English (10)  Dutch (1)  French (1)  All languages (12)
Showing 1-5 of 10 (next | show all)
I enjoyed the history of Martinique, the magical realism, and the theme of language as a key to identity (original was a mix of French and Creole). But this was slow and I didn't feel compelled to return to it. ( )
  mmcrawford | Dec 5, 2023 |
Like most whypipo, I knew very little about the history of Martinique. This author brings the history of this tiny island to life. Starting in the 1700s, when bekes (white) owned humans kidnapped, or born, into slavery, and forced them with overseer whips to work in their Fields, their houses, make babies with them, through the 1800s, when Abolition created a false freedom, to the fight for keeping their tiny hutches in their shantytowns, Chamoiseau shares the word of the Storyteller, who stood in front and took blow after blow for the right to exist. ( )
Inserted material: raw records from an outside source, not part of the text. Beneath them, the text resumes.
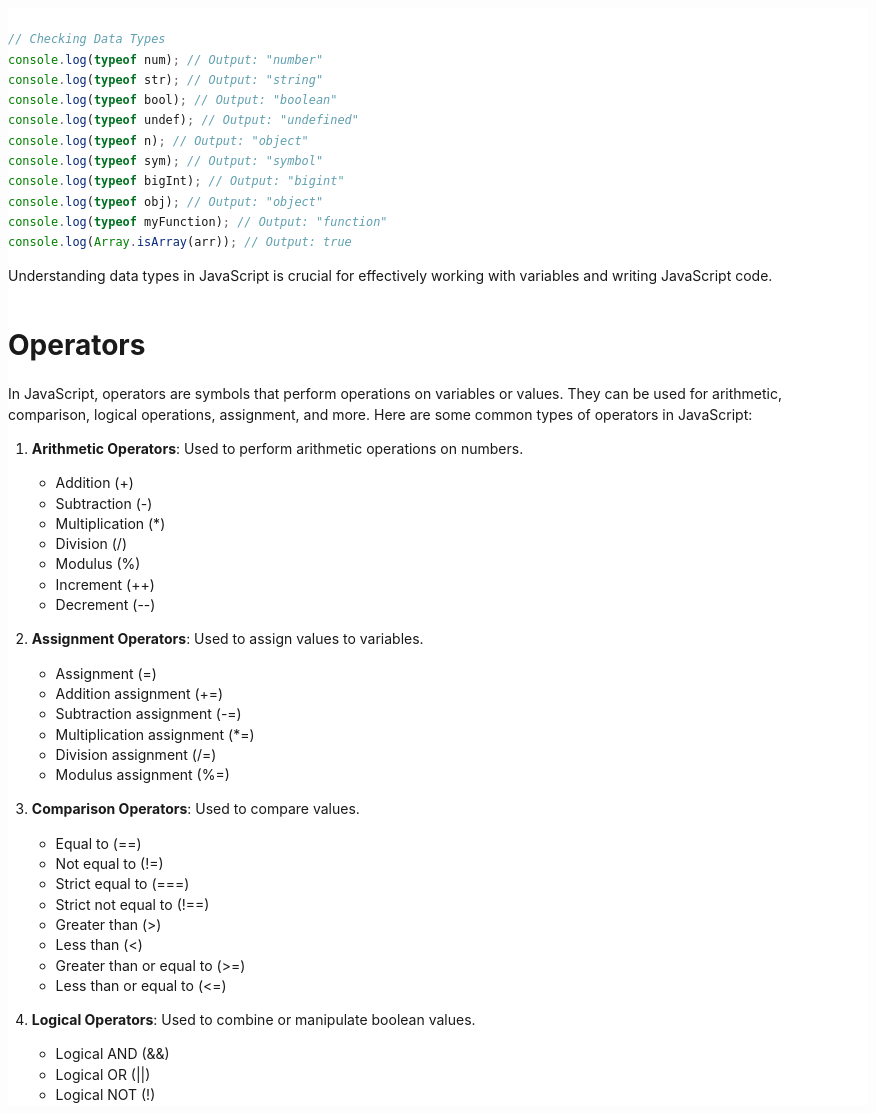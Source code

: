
 ```javascript

// Checking Data Types
console.log(typeof num); // Output: "number"
console.log(typeof str); // Output: "string"
console.log(typeof bool); // Output: "boolean"
console.log(typeof undef); // Output: "undefined"
console.log(typeof n); // Output: "object"
console.log(typeof sym); // Output: "symbol"
console.log(typeof bigInt); // Output: "bigint"
console.log(typeof obj); // Output: "object"
console.log(typeof myFunction); // Output: "function"
console.log(Array.isArray(arr)); // Output: true
```

Understanding data types in JavaScript is crucial for effectively working with variables and writing JavaScript code.

# Operators
In JavaScript, operators are symbols that perform operations on variables or values. They can be used for arithmetic, comparison, logical operations, assignment, and more. Here are some common types of operators in JavaScript:

1. **Arithmetic Operators**: Used to perform arithmetic operations on numbers.
   - Addition (+)
   - Subtraction (-)
   - Multiplication (*)
   - Division (/)
   - Modulus (%)
   - Increment (++)
   - Decrement (--)

2. **Assignment Operators**: Used to assign values to variables.
   - Assignment (=)
   - Addition assignment (+=)
   - Subtraction assignment (-=)
   - Multiplication assignment (*=)
   - Division assignment (/=)
   - Modulus assignment (%=)

3. **Comparison Operators**: Used to compare values.
   - Equal to (==)
   - Not equal to (!=)
   - Strict equal to (===)
   - Strict not equal to (!==)
   - Greater than (>)
   - Less than (<)
   - Greater than or equal to (>=)
   - Less than or equal to (<=)

4. **Logical Operators**: Used to combine or manipulate boolean values.
   - Logical AND (&&)
   - Logical OR (||)
   - Logical NOT (!)
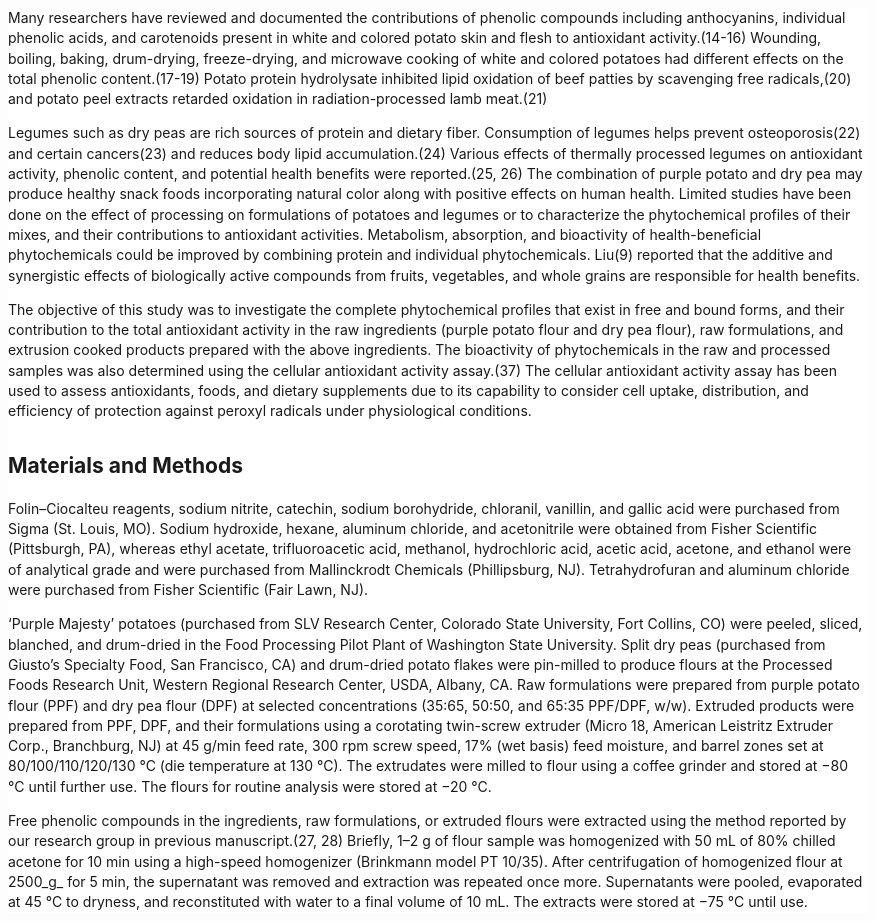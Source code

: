 Many researchers have reviewed and documented the contributions of phenolic compounds including anthocyanins, individual phenolic acids, and carotenoids present in white and colored potato skin and flesh to antioxidant activity.(14-16) Wounding, boiling, baking, drum-drying, freeze-drying, and microwave cooking of white and colored potatoes had different effects on the total phenolic content.(17-19) Potato protein hydrolysate inhibited lipid oxidation of beef patties by scavenging free radicals,(20) and potato peel extracts retarded oxidation in radiation-processed lamb meat.(21)

Legumes such as dry peas are rich sources of protein and dietary fiber. Consumption of legumes helps prevent osteoporosis(22) and certain cancers(23) and reduces body lipid accumulation.(24) Various effects of thermally processed legumes on antioxidant activity, phenolic content, and potential health benefits were reported.(25, 26) The combination of purple potato and dry pea may produce healthy snack foods incorporating natural color along with positive effects on human health. Limited studies have been done on the effect of processing on formulations of potatoes and legumes or to characterize the phytochemical profiles of their mixes, and their contributions to antioxidant activities. Metabolism, absorption, and bioactivity of health-beneficial phytochemicals could be improved by combining protein and individual phytochemicals. Liu(9) reported that the additive and synergistic effects of biologically active compounds from fruits, vegetables, and whole grains are responsible for health benefits.

The objective of this study was to investigate the complete phytochemical profiles that exist in free and bound forms, and their contribution to the total antioxidant activity in the raw ingredients (purple potato flour and dry pea flour), raw formulations, and extrusion cooked products prepared with the above ingredients. The bioactivity of phytochemicals in the raw and processed samples was also determined using the cellular antioxidant activity assay.(37) The cellular antioxidant activity assay has been used to assess antioxidants, foods, and dietary supplements due to its capability to consider cell uptake, distribution, and efficiency of protection against peroxyl radicals under physiological conditions.

## Materials and Methods


Folin–Ciocalteu reagents, sodium nitrite, catechin, sodium borohydride, chloranil, vanillin, and gallic acid were purchased from Sigma (St. Louis, MO). Sodium hydroxide, hexane, aluminum chloride, and acetonitrile were obtained from Fisher Scientific (Pittsburgh, PA), whereas ethyl acetate, trifluoroacetic acid, methanol, hydrochloric acid, acetic acid, acetone, and ethanol were of analytical grade and were purchased from Mallinckrodt Chemicals (Phillipsburg, NJ). Tetrahydrofuran and aluminum chloride were purchased from Fisher Scientific (Fair Lawn, NJ).


‘Purple Majesty’ potatoes (purchased from SLV Research Center, Colorado State University, Fort Collins, CO) were peeled, sliced, blanched, and drum-dried in the Food Processing Pilot Plant of Washington State University. Split dry peas (purchased from Giusto’s Specialty Food, San Francisco, CA) and drum-dried potato flakes were pin-milled to produce flours at the Processed Foods Research Unit, Western Regional Research Center, USDA, Albany, CA. Raw formulations were prepared from purple potato flour (PPF) and dry pea flour (DPF) at selected concentrations (35:65, 50:50, and 65:35 PPF/DPF, w/w). Extruded products were prepared from PPF, DPF, and their formulations using a corotating twin-screw extruder (Micro 18, American Leistritz Extruder Corp., Branchburg, NJ) at 45 g/min feed rate, 300 rpm screw speed, 17% (wet basis) feed moisture, and barrel zones set at 80/100/110/120/130 °C (die temperature at 130 °C). The extrudates were milled to flour using a coffee grinder and stored at −80 °C until further use. The flours for routine analysis were stored at −20 °C.


Free phenolic compounds in the ingredients, raw formulations, or extruded flours were extracted using the method reported by our research group in previous manuscript.(27, 28) Briefly, 1–2 g of flour sample was homogenized with 50 mL of 80% chilled acetone for 10 min using a high-speed homogenizer (Brinkmann model PT 10/35). After centrifugation of homogenized flour at 2500_g_ for 5 min, the supernatant was removed and extraction was repeated once more. Supernatants were pooled, evaporated at 45 °C to dryness, and reconstituted with water to a final volume of 10 mL. The extracts were stored at −75 °C until use.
  burritapal | Oct 23, 2022 |
This jewel was found in an Oxfam in Reading during the winter of 2004. Fuzzy strands of reviews past crackled in my dozy brain as I hefted it. The hunch proved correct and I was overwhelmed.

I have since bought another of his texts but have yet to take the plunge. Perhaps a reread of Texaco is due? ( )
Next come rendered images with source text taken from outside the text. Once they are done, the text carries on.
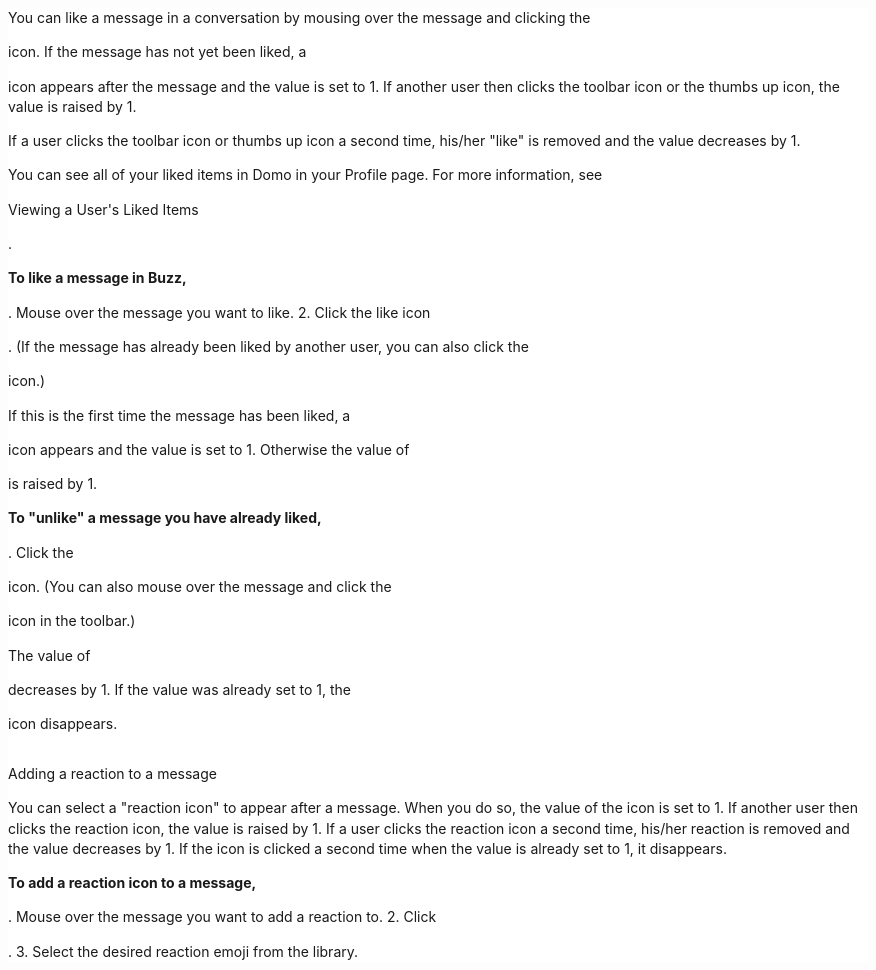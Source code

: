 You can like a message in a conversation by mousing over the message and clicking the

icon. If the message has not yet been liked, a

icon appears after the message and the value is set to 1. If another user then clicks the toolbar icon or the thumbs up icon, the value is raised by 1.


 If a user clicks the toolbar icon or thumbs up icon a second time, his/her "like" is removed and the value decreases by 1.


 You can see all of your liked items in Domo in your Profile page. For more information, see

Viewing a User's Liked Items

.


**To like a message in Buzz,**

. Mouse over the message you want to like.
2. Click the like icon

. (If the message has already been liked by another user, you can also click the

icon.)

If this is the first time the message has been liked, a

icon appears and the value is set to 1. Otherwise the value of

is raised by 1.


**To "unlike" a message you have already liked,**

. Click the

icon. (You can also mouse over the message and click the

icon in the toolbar.)

The value of

decreases by 1. If the value was already set to 1, the

icon disappears.

##
 Adding a reaction to a message

You can select a "reaction icon" to appear after a message. When you do so, the value of the icon is set to 1. If another user then clicks the reaction icon, the value is raised by 1. If a user clicks the reaction icon a second time, his/her reaction is removed and the value decreases by 1. If the icon is clicked a second time when the value is already set to 1, it disappears.


**To add a reaction icon to a message,**

. Mouse over the message you want to add a reaction to.
2. Click

.
3. Select the desired reaction emoji from the library.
  jonfaith | Feb 22, 2019 |
This sweeping saga traces one hundred and fifty years of Martinique history. Mostly told from the point of view of Marie-Sophie Laborieux, the daughter of a former slave, texaco is the story of a shantytown of the same name besieged from every angle. From within, the society is wrathful and distrusting. From without everyone is a stranger. The language is mystical but I found my mind wandering as a result.
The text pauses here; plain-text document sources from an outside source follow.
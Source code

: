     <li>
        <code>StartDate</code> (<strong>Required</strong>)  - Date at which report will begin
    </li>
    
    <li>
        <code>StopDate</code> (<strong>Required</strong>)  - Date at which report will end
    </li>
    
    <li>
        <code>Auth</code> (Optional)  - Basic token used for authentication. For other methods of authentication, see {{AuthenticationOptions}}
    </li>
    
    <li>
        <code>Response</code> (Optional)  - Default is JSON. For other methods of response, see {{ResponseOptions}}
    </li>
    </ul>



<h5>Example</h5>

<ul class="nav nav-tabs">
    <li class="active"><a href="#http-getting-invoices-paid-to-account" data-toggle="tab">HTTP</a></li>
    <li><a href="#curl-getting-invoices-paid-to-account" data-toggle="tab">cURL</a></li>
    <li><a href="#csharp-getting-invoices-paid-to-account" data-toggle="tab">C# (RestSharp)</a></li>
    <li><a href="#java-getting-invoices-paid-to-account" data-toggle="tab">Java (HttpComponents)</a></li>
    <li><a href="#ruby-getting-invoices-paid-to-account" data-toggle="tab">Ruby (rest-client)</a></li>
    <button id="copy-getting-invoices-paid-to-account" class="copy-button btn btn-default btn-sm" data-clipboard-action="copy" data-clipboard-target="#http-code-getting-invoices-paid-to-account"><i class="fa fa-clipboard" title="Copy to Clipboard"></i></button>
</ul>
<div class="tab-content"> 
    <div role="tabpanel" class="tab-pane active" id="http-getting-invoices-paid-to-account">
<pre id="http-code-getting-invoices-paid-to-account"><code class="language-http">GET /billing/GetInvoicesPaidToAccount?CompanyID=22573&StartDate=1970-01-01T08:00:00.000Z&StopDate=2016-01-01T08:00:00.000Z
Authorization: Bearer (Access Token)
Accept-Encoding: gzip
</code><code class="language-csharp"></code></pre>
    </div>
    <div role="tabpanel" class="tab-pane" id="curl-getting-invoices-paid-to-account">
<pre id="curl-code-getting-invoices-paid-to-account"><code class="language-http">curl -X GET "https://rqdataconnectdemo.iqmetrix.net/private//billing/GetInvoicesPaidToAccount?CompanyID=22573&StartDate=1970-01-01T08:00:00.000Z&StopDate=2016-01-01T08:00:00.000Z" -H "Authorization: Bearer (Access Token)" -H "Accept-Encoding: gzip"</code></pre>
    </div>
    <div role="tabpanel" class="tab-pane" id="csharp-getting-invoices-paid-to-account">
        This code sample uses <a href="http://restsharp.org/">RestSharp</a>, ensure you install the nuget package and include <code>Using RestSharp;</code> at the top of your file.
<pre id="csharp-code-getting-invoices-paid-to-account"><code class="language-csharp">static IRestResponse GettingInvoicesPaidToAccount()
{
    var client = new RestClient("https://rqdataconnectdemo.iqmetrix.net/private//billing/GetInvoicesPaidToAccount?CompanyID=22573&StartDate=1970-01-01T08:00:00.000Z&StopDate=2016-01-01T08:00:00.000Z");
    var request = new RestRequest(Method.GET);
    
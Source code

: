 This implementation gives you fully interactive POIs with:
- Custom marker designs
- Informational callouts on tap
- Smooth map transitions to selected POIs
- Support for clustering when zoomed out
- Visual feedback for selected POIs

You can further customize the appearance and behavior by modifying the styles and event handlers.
As I mentioned earlier, I tried reading this once before and failed. No different this time around. ( )
  SeriousGrace | Oct 17, 2016 |
I couldn't get through this. It's written in a very distant tense- to evoke an oral storytelling tradition, I think. I felt like I was reading through the wrong end of a telescope, if that makes any sense, and I never wanted to pick it up to read it so I gave up after 150 pages or so. ( )
  ltfitch1 | Jun 5, 2016 |
Showing 1-5 of 10 (next | show all)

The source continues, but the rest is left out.